Collect the lines of the entries where "first" shows up.
+++ SOURCE MATERIAL +++
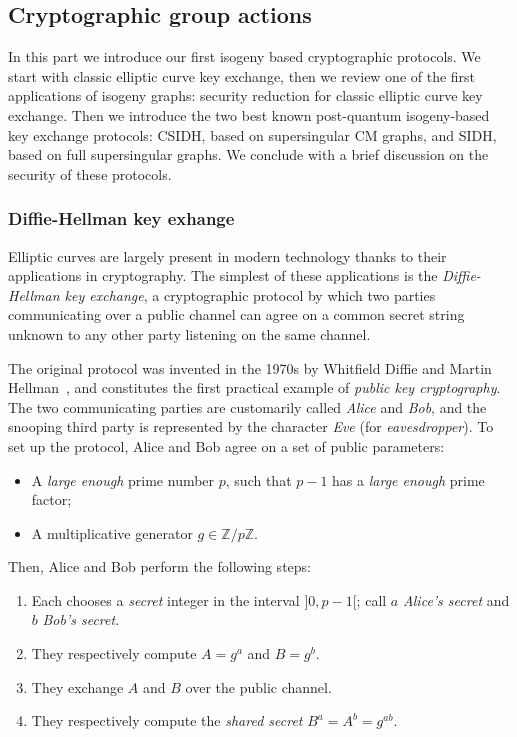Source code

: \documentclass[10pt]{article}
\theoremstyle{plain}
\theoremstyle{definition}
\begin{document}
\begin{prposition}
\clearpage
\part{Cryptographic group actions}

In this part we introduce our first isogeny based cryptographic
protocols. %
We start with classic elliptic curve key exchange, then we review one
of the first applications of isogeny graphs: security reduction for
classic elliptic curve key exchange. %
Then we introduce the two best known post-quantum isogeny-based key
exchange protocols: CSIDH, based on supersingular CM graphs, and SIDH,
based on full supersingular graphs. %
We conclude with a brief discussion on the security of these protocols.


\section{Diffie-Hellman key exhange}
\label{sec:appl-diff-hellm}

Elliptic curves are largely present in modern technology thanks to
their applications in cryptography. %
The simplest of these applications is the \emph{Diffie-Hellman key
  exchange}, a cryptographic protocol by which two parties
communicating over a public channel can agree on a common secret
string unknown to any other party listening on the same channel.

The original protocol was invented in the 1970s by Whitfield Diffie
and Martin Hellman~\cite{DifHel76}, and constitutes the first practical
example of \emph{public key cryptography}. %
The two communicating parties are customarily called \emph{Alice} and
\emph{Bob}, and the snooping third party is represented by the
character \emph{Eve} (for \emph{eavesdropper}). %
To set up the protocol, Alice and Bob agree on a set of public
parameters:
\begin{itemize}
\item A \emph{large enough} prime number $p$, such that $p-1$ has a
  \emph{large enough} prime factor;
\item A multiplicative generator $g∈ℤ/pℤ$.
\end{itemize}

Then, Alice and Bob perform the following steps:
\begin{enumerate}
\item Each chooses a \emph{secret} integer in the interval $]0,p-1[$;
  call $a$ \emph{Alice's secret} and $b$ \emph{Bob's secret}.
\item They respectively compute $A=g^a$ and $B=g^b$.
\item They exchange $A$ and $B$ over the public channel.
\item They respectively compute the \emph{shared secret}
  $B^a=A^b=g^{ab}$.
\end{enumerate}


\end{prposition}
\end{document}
+++
+++ SOURCE MATERIAL +++
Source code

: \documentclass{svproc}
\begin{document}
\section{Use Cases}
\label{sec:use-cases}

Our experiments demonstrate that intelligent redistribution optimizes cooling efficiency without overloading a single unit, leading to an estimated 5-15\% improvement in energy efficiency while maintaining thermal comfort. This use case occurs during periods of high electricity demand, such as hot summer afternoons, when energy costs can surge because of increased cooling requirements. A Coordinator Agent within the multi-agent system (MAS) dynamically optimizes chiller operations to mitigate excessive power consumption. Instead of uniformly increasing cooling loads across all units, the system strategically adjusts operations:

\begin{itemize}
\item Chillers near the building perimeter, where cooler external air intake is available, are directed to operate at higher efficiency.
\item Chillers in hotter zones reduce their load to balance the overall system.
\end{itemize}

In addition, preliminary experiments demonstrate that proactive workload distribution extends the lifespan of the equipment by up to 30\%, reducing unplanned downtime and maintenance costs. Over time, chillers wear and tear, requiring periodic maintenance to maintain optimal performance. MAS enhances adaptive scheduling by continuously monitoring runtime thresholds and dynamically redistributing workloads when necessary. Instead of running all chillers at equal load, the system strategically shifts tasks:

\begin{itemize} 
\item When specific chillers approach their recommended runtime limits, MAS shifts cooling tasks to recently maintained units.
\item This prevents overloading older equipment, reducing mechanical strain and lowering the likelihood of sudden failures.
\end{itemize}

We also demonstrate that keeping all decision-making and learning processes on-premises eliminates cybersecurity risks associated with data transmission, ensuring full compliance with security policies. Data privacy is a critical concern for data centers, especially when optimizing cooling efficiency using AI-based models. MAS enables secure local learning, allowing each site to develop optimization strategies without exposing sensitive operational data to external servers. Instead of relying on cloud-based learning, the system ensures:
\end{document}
+++
=== RESPONSE TO THE TASK ===
In this part we introduce our first isogeny based cryptographic
of the first applications of isogeny graphs: security reduction for
and Martin Hellman~\cite{DifHel76}, and constitutes the first practical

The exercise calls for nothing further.